EXCLUSIVE: Here’s Why Malcolm Suber Was Kicked Out Of The Communist Party U.S.A.

Take ‘Em Down NOLA, the anti-monument group, is led by a man named Malcolm Suber. Suber is a professional community organizer and a communist. He has been involved in communist causes since the 1970s.

Suber though was kicked out of the Communist Party U.S.A. for being a Maoist.

From Marxists.org:

One year ago in October 1979, an ultra-left faction emerged in Southern Region of the Party, headed by Albert Thrasher of Birmingham and Malcolm Suber New Orleans. Subsequent events have demonstrated that they were counter-revolutionary infiltrators who entered the Party for the sole purpose of destroying the Marxist-Leninist Party. Unable to successfully accomplish this goal, the Thrasher clique succeeded in accumulating forces and resources and engineered a split in the Party, moving to build a Maoist, ultra-left nationalist party, based mainly in the South, abandoning the majority of the industrial proletariat.

There is more recent evidence of Suber’s communist ties. In 2005, Suber took part in a discussion held by the Workers World newspaper about building a “united front” between various Marxist organizations. Here’s what Suber said:

I have been in New Orleans for 27 years, leading many, many struggles of the working-class, oppressed African American nation there. I compare what happened to us in New Orleans to what happened to my ancestors when we were kidnapped and stolen from Africa. The method and means that they got us out was like us on the auction block once again. Men and women, mothers and children, sisters and brothers were split up. When you got on the bus, you didn’t know where you were going. They had officers with guns and soldiers with guns on the bus. You couldn’t get off of the bus.

Many of us who have been active in New Orleans decided to pull together as a united front all of those who had been active in fighting on behalf of the working class and poor people of New Orleans.
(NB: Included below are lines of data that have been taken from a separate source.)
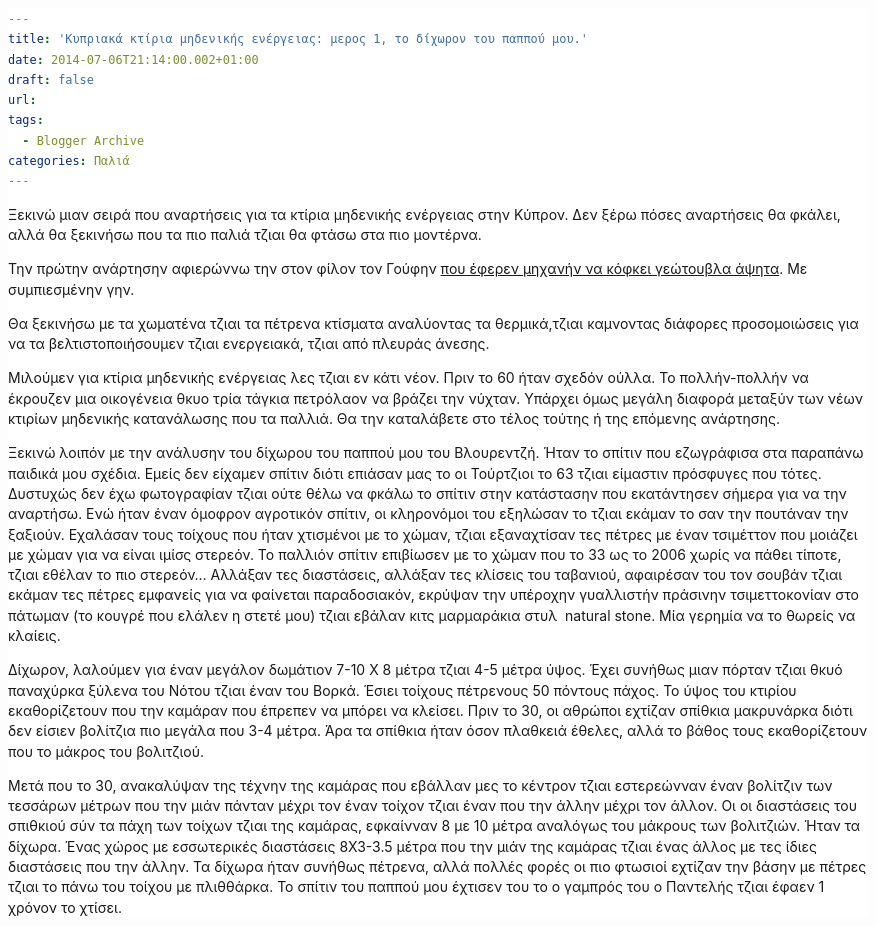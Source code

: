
 ```yaml
---
title: 'Κυπριακά κτίρια μηδενικής ενέργειας: μερος 1, το δίχωρον του παππού μου.'
date: 2014-07-06T21:14:00.002+01:00
draft: false
url: 
tags:
  - Blogger Archive
categories: Παλιά
---
```


Ξεκινώ μιαν σειρά που αναρτήσεις για τα κτίρια μηδενικής ενέργειας στην Κύπρον. Δεν ξέρω πόσες αναρτήσεις θα φκάλει, αλλά θα ξεκινήσω που τα πιο παλιά τζιαι θα φτάσω στα πιο μοντέρνα.

  

Την πρώτην ανάρτησην αφιερώννω την στον φίλον τον Γούφην [που έφερεν μηχανήν να κόφκει γεώτουβλα άψητα](http://woofisarfkai.blogspot.gr/2014/05/blog-post_30.html). Με συμπιεσμένην γην. 

  

Θα ξεκινήσω με τα χωματένα τζιαι τα πέτρενα κτίσματα αναλύοντας τα θερμικά,τζιαι καμνοντας διάφορες προσομοιώσεις για να τα βελτιστοποιήσουμεν τζιαι ενεργειακά, τζιαι από πλευράς άνεσης.

  

Μιλούμεν για κτίρια μηδενικής ενέργειας λες τζιαι εν κάτι νέον. Πριν το 60 ήταν σχεδόν ούλλα. Το πολλήν-πολλήν να έκρουζεν μια οικογένεια θκυο τρία τάγκια πετρόλαον να βράζει την νύχταν. Υπάρχει όμως μεγάλη διαφορά μεταξύν των νέων κτιρίων μηδενικής κατανάλωσης που τα παλλιά. Θα την καταλάβετε στο τέλος τούτης ή της επόμενης ανάρτησης.

  

Ξεκινώ λοιπόν με την ανάλυσην του δίχωρου του παππού μου του Βλουρεντζή. Ήταν το σπίτιν που εζωγράφισα στα παραπάνω παιδικά μου σχέδια. Εμείς δεν είχαμεν σπίτιν διότι επιάσαν μας το οι Τούρτζιοι το 63 τζιαι είμαστιν πρόσφυγες που τότες. Δυστυχώς δεν έχω φωτογραφίαν τζιαι ούτε θέλω να φκάλω το σπίτιν στην κατάστασην που εκατάντησεν σήμερα για να την αναρτήσω. Ενώ ήταν έναν όμοφρον αγροτικόν σπίτιν, οι κληρονόμοι του εξηλώσαν το τζιαι εκάμαν το σαν την πουτάναν την ξαξιούν. Εχαλάσαν τους τοίχους που ήταν χτισμένοι με το χώμαν, τζιαι εξαναχτίσαν τες πέτρες με έναν τσιμέττον που μοιάζει με χώμαν για να είναι ιμίσς στερεόν. Το παλλιόν σπίτιν επιβίωσεν με το χώμαν που το 33 ως το 2006 χωρίς να πάθει τίποτε, τζιαι εθέλαν το πιο στερεόν… Αλλάξαν τες διαστάσεις, αλλάξαν τες κλίσεις του ταβανιού, αφαιρέσαν του τον σουβάν τζιαι εκάμαν τες πέτρες εμφανείς για να φαίνεται παραδοσιακόν, εκρύψαν την υπέροχην γυαλλιστήν πράσινην τσιμεττοκονίαν στο πάτωμαν (το κουγρέ που ελάλεν η στετέ μου) τζιαι εβάλαν κιτς μαρμαράκια στυλ  natural stone. Μία γερημία να το θωρείς να κλαίεις.

  

Δίχωρον, λαλούμεν για έναν μεγάλον δωμάτιον 7-10 Χ 8 μέτρα τζιαι 4-5 μέτρα ύψος. Έχει συνήθως μιαν πόρταν τζιαι θκυό παναχύρκα ξύλενα του Νότου τζιαι έναν του Βορκά. Έσιει τοίχους πέτρενους 50 πόντους πάχος. Το ύψος του κτιρίου εκαθορίζετουν που την καμάραν που έπρεπεν να μπόρει να κλείσει. Πριν το 30, οι αθρώποι εχτίζαν σπίθκια μακρυνάρκα διότι δεν είσιεν βολίτζια πιο μεγάλα που 3-4 μέτρα. Άρα τα σπίθκια ήταν όσον πλαθκειά έθελες, αλλά το βάθος τους εκαθορίζετουν που το μάκρος του βολιτζιού. 

  

Μετά που το 30, ανακαλύψαν της τέχνην της καμάρας που εβάλλαν μες το κέντρον τζιαι εστερεώνναν έναν βολίτζιν των τεσσάρων μέτρων που την μιάν πάνταν μέχρι τον έναν τοίχον τζιαι έναν που την άλλην μέχρι τον άλλον. Οι οι διαστάσεις του σπιθκιού σύν τα πάχη των τοίχων τζιαι της καμάρας, εφκαίνναν 8 με 10 μέτρα αναλόγως του μάκρους των βολιτζιών. Ήταν τα δίχωρα. Ένας χώρος με εσσωτερικές διαστάσεις 8Χ3-3.5 μέτρα που την μιάν της καμάρας τζιαι ένας άλλος με τες ίδιες διαστάσεις που την άλλην. Τα δίχωρα ήταν συνήθως πέτρενα, αλλά πολλές φορές οι πιο φτωσιοί εχτίζαν την βάσην με πέτρες τζιαι το πάνω του τοίχου με πλιθθάρκα. Το σπίτιν του παππού μου έχτισεν του το ο γαμπρός του ο Παντελής τζιαι έφαεν 1 χρόνον το χτίσει.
And we had a meeting a week after the storm, in Baton Rouge, where we began to talk about the necessity of building a movement with supporters around the country to allow our people to get back on their feet and to return home. We have to build an action to take on the inaction of the government, which has exposed itself

After the storm, Suber formed a Marxist, black nationalist party called the Reconstruction Party. He ran for New Orleans City Council under the party’s banner and lost.

The New Republic magazine even described Suber as working from a Marxist/Leninist framework.

Michael “Quess?” Moore, an educator, poet, and playwright, has become one of the faces of this movement. On a recent evening in his New Orleans home, his long dreadlocks draped over his shoulders and chest, he told me what had inspired him to get involved in this project, his stories moving fluidly between past and present. When he moved to New Orleans, Moore, originally from Brooklyn, attended a lecture by two black New Orleans historians, Malcolm Suber and Leon Waters, to whom he attributes the development of much of his political education. Suber and Waters, who run a tour in New Orleans called “Hidden Histories,” have made it their mission to bring to light the parts of black history in the Crescent City that you won’t find in your typical textbook, including Deslondes’s rebellion.

“Malcolm and Leon had this kind of pedagogy that was integrated into organizing work and a Marxist/Leninist framework … then taking that and integrating it with black history and what it meant for black people to live under systemic oppression,” Moore says, shaking his head as if he should have made the connection himself long ago. He says they pointed to those monuments of Davis and others and told him, “‘Okay, this shows you what the state thinks about you; this shows you what the state thinks about the system that oppressed your ancestors and how they still feel about it to this day.’” He pauses and raises his hands on either side of him. “Long story short, it just all clicked for me.”

The attacks on the monuments in New Orleans and now all across the country is nothing less than a mini-Marxist revolution. It’s a part of the radical left’s coordinated attacks on American culture in general. It is called cultural Marxism and it is intended at its core to destroy capitalism and American society.

It is no wonder that Malcolm Suber, a committed communist, is leading this campaign.